Several improvements are underway across the ecosystem. Package registries are investing in provenance attestation and code signing. PyPI's Trusted Publishers feature eliminates the need for static publishing tokens entirely. The Python ecosystem is gradually adopting standards that let publishers sign packages cryptographically. SBOM requirements are pushing organizations to inventory dependencies more rigorously. These are meaningful improvements, and organizations that adopt them early gain a concrete security advantage.
Immediate Remediation for Affected Environments
If your environment may have been affected, the remediation steps are straightforward.
First, check which version you have: pip show litellm. If the output shows 1.82.7 or 1.82.8, remove the package and purge caches. For uv users: rm -rf ~/.cache/uv. For pip: pip cache purge.
Second, search for persistence indicators. The file to look for is ~/.config/sysmon/sysmon.py. Also check for a systemd service named sysmon.service. If either exists, the backdoor installation was attempted, and a full incident response is warranted.
Third, rotate every credential that was present on the affected machine. That means SSH keys, cloud access tokens for AWS, GCP, and Azure, database passwords for any system the machine could reach, Kubernetes service account tokens, and all API keys including those for AI providers. Rotation is not optional if the machine installed the malicious versions during the exposure window.
Five Questions to Assess Your AI Supply Chain Security
Whether or not you were affected by this specific incident, these questions will help you evaluate where your organization stands:
1. What does our AI dependency graph look like? If nobody can produce a complete list of the packages your AI systems depend on, including transitive dependencies, that is the first gap to close. You cannot secure what you cannot see.
2. Where do our AI provider credentials live? If the answer includes environment variables on developer workstations, CI/CD runners, or production servers without isolation, those credentials are one compromised dependency away from exfiltration. The fix is credential isolation - ensuring that install-time and build-time processes cannot access production secrets.
3. Do we verify the provenance of what we install? If your build pipeline pulls packages from public registries without hash pinning, signature verification, or a private mirror, the integrity of your software depends entirely on every maintainer account and publishing token in your dependency chain remaining uncompromised. Provenance verification removes that assumption.

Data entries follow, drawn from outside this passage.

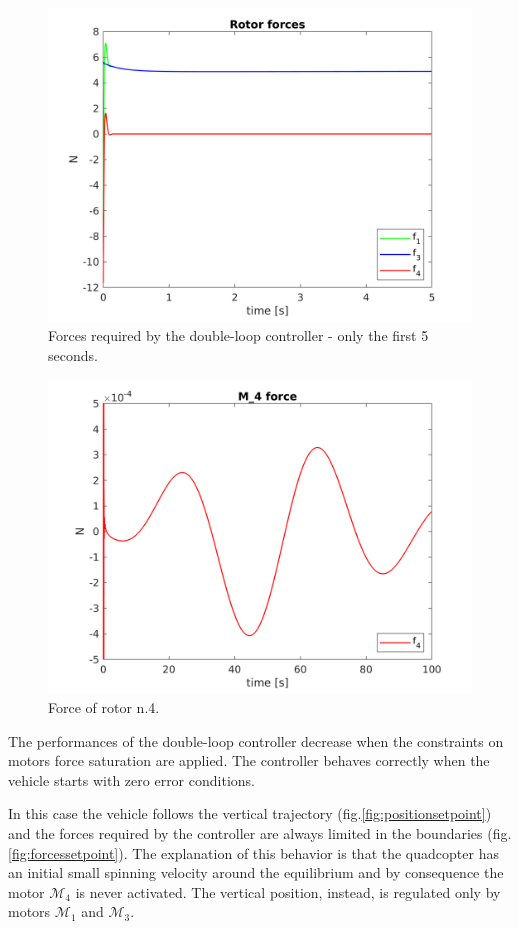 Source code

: \documentclass[11pt,a4paper]{scrartcl}
\begin{document}
\begin{figure}
	\centering
	\includegraphics[width=0.7\linewidth]{Images/Forces}
	\caption{Forces required by the double-loop controller - only the first 5 seconds.}
	\label{fig:forces}
\end{figure}

\begin{figure}
	\centering
	\includegraphics[width=0.7\linewidth]{Images/r4force}
	\caption{Force of rotor n.4.}
	\label{fig:r4force}
\end{figure}


The performances of the double-loop controller decrease when the constraints on motors force saturation are applied. The controller behaves correctly when the vehicle starts with zero error conditions. 

In this case the vehicle follows the vertical trajectory (fig.\ref{fig:positionsetpoint}) and the forces required by the controller are always limited in the boundaries (fig.\ref{fig:forcessetpoint}). The explanation of this behavior is that the quadcopter has an initial small spinning velocity around the equilibrium and by consequence the motor $ \mathcal{M}_4 $ is never activated. The vertical position, instead, is regulated only by motors $ \mathcal{M}_1 $ and $ \mathcal{M}_3 $.
\end{document}
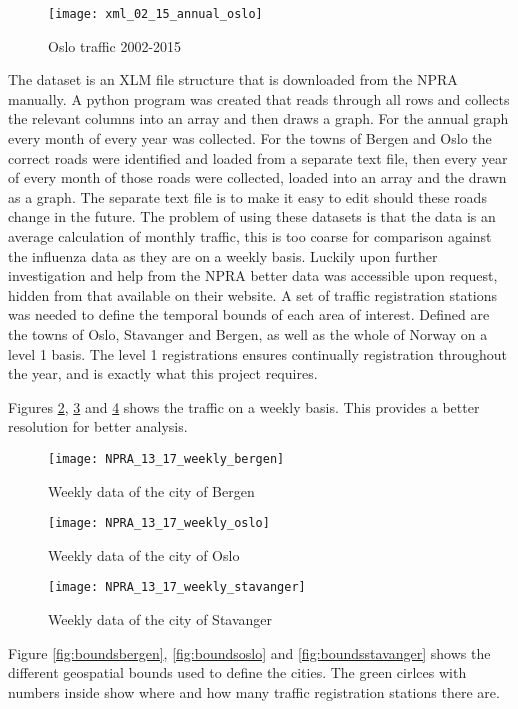 \begin{figure}[ht]
\texttt{[image: xml\_02\_15\_annual\_oslo]}
\centering
\caption{Oslo traffic 2002-2015}
\label{fig:anualoslo}
\end{figure}
The dataset is an XLM file structure that is downloaded from the NPRA manually. A python program was created that reads through all rows and collects the relevant columns into an array and then draws a graph. For the annual graph every month of every year was collected. For the towns of Bergen and Oslo the correct roads were identified and loaded from a separate text file, then every year of every month of those roads were collected, loaded into an array and the drawn as a graph. The separate text file is to make it easy to edit should these roads change in the future.
The problem of using these datasets is that the data is an average calculation of monthly traffic, this is too coarse for comparison against the influenza data as they are on a weekly basis. Luckily upon further investigation and help from the NPRA better data was accessible upon request, hidden from that available on their website. A set of traffic registration stations was needed to define the temporal bounds of each area of interest. Defined are the towns of Oslo, Stavanger and Bergen, as well as the whole of Norway on a level 1 basis. The level 1 registrations ensures continually registration throughout the year, and is exactly what this project requires.

Figures \ref{fig:weeklybergen}, \ref{fig:weeklyoslo} and \ref{fig:weeklystavanger} shows the traffic on a weekly basis. This provides a better resolution for better analysis.
\begin{figure}[ht]
\texttt{[image: NPRA\_13\_17\_weekly\_bergen]}
\centering
\caption{Weekly data of the city of Bergen}
\label{fig:weeklybergen}
\end{figure}

\begin{figure}[ht]
\texttt{[image: NPRA\_13\_17\_weekly\_oslo]}
\centering
\caption{Weekly data of the city of Oslo}
\label{fig:weeklyoslo}
\end{figure}

\begin{figure}[ht]
\texttt{[image: NPRA\_13\_17\_weekly\_stavanger]}
\centering
\caption{Weekly data of the city of Stavanger}
\label{fig:weeklystavanger}
\end{figure}

Figure \ref{fig:boundsbergen}, \ref{fig:boundsoslo} and \ref{fig:boundsstavanger} shows the different geospatial bounds used to define the cities. The green cirlces with numbers inside show where and how many traffic registration stations there are.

4. Would we detect a compromised dependency within hours? If your monitoring would not flag a malicious .pth file executing on Python startup, or encrypted data being POSTed to an unfamiliar domain, behavioral monitoring for your build and install environments is worth evaluating.
5. Does our AI stack go through the same security review as our other critical infrastructure? If not, the governance gap is the single highest-leverage item to address. Bringing AI dependencies under the same review process as payments or identity infrastructure closes the most common exposure pattern we see.

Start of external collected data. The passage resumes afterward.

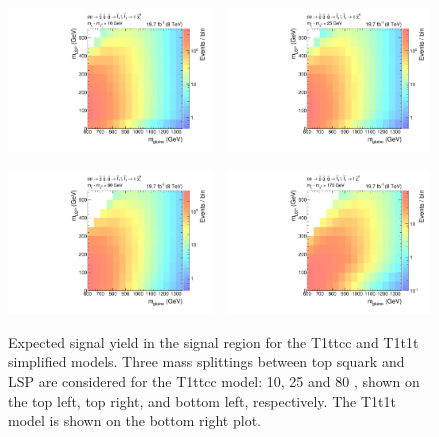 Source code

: \begin{figure}[p]
 \centering
 \includegraphics[width=0.48\textwidth]
 {figures/razor_interpretation/events_T1ttcc_DM-10_g1Mbg1W0Ll_mdPhig0p5}
~
 \includegraphics[width=0.48\textwidth]
 {figures/razor_interpretation/events_T1ttcc_DM-25_g1Mbg1W0Ll_mdPhig0p5} 

\includegraphics[width=0.48\textwidth]
{figures/razor_interpretation/events_T1ttcc_DM-80_g1Mbg1W0Ll_mdPhig0p5} 
~
\includegraphics[width=0.48\textwidth]
{figures/razor_interpretation/events_T1t1t_g1Mbg1W0Ll_mdPhig0p5} 
\caption{Expected signal yield in the signal region for the T1ttcc and T1t1t simplified
models. Three mass splittings between top squark and LSP are considered for the T1ttcc model: 10, 25
and 80 \GeV, shown on the top left, top right, and bottom left, respectively. The T1t1t model is
shown on the bottom right plot. 
 \label{fig:events_T1ttcc_T1t1t}}
\end{figure}

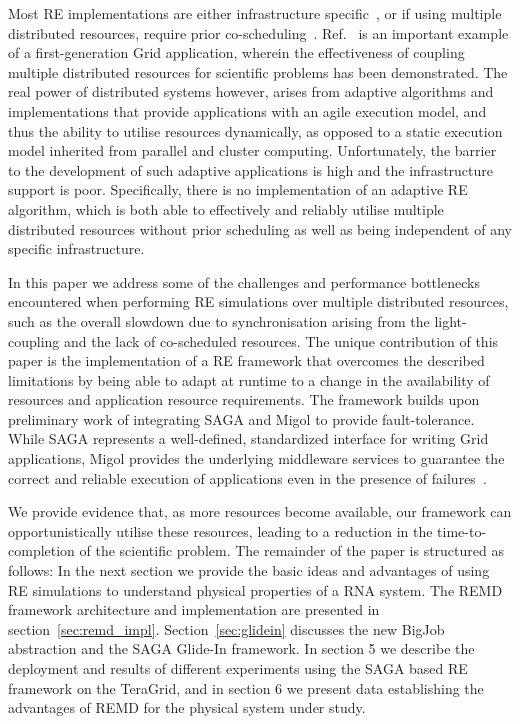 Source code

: \documentclass{rspublic}
\begin{document}
Most RE implementations are either infrastructure
specific~\citep{Woods:2005nx}, or if using multiple distributed
resources, require prior co-scheduling~\citep{repex_mpig}.
Ref.~\citep{repex_mpig} is an important example of a first-generation
Grid application, wherein the effectiveness of coupling multiple
distributed resources for scientific problems has been demonstrated.
The real power of distributed systems however, arises from adaptive
algorithms and implementations that provide applications with an agile
execution model, and thus the ability to utilise resources
dynamically, as opposed to a static execution model inherited from
parallel and cluster computing.  Unfortunately, the barrier to the
development of such adaptive applications is high and the
infrastructure support is poor.
Specifically, there is no implementation of an
adaptive RE algorithm, which is both able to effectively and reliably
utilise multiple distributed resources without prior scheduling as
well as being independent of any specific %
infrastructure.

In this paper we address some of the challenges and performance
bottlenecks encountered when performing RE simulations over multiple
distributed resources, such as the overall slowdown due to
synchronisation arising from the light-coupling and the lack of
co-scheduled resources.  The unique contribution of this paper is the
implementation of a RE framework that overcomes the described
limitations by being able to adapt at runtime to a change in the
availability of resources and application resource requirements.  The
framework builds upon preliminary work of integrating SAGA and Migol to
provide fault-tolerance.
While SAGA represents a well-defined, standardized interface for writing
Grid applications, Migol provides the underlying middleware services
to guarantee the correct and reliable exe\-cution of applications even
in the presence of failures~\citep{Luckow:2008la}.

We provide evidence that, as more resources become
available, our framework can opportunistically utilise these resources,
leading to a reduction in the time-to-completion of the scientific
problem.  The remainder of the paper is structured as follows: In the
next section we provide the basic ideas and advantages of using RE
simulations to understand physical properties of a RNA system. The REMD
framework architecture and implementation are 
presented in section~\ref{sec:remd_impl}. 
Section~\ref{sec:glidein} discusses the new BigJob
abstraction and the SAGA Glide-In framework.  
In section 5 we describe the deployment and results of different experiments
using the SAGA based RE framework on the TeraGrid, and in section 6 we
present data establishing the advantages of REMD for the physical
system under study. 
\end{document}
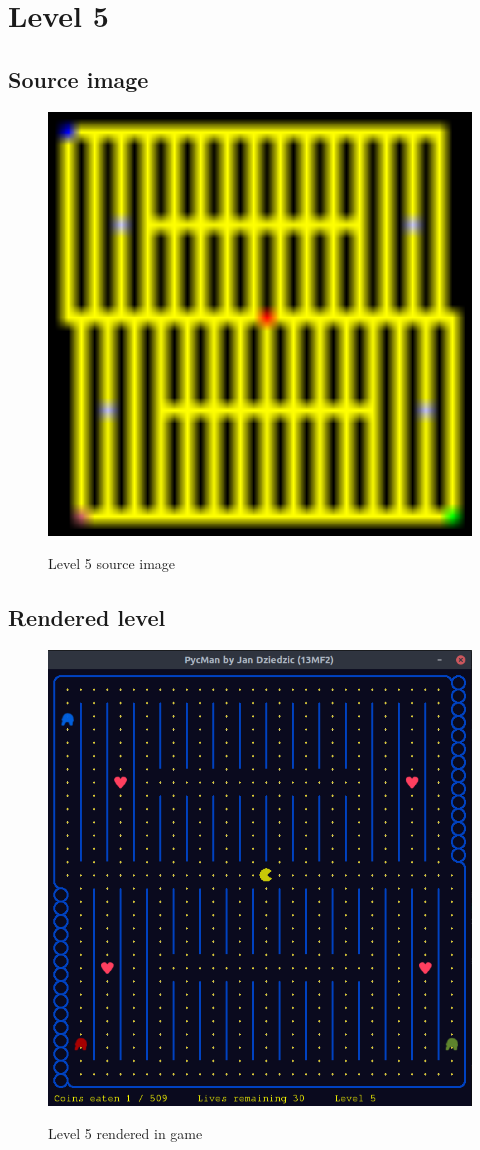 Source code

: \documentclass[11pt,a4paper,notitlepage]{report}
\newcommand{\dsubsection}[1]{\FloatBarrier \subsection{#1}}
\newenvironment{img}{
	\begin{center}
		\begin{figure}[H]
			\begin{center}
			
}{
	\end{center}
		\end{figure}
			\end{center}
}
\begin{document}
		\section{Level 5}
			\dsubsection{Source image}
			\begin{img}
				\includegraphics[width=350pt]{images/level5}\\
				\caption{Level 5 source image}
			\end{img}
			\dsubsection{Rendered level}
			\begin{img}
				\includegraphics[width=350pt]{images/level5_r}\\
				\caption{Level 5 rendered in game}
			\end{img}
\end{document}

The broader lesson of the TeamPCP campaign is that AI infrastructure is software infrastructure. It has dependencies. It handles credentials. It processes sensitive data. The organizations that treat it accordingly - with dependency verification, credential isolation, network controls, and governance oversight - were not affected by this attack and will not be affected by the next one. The security practices are known, they are implementable, and the cost of implementing them is a fraction of the cost of responding to a supply chain compromise after the fact.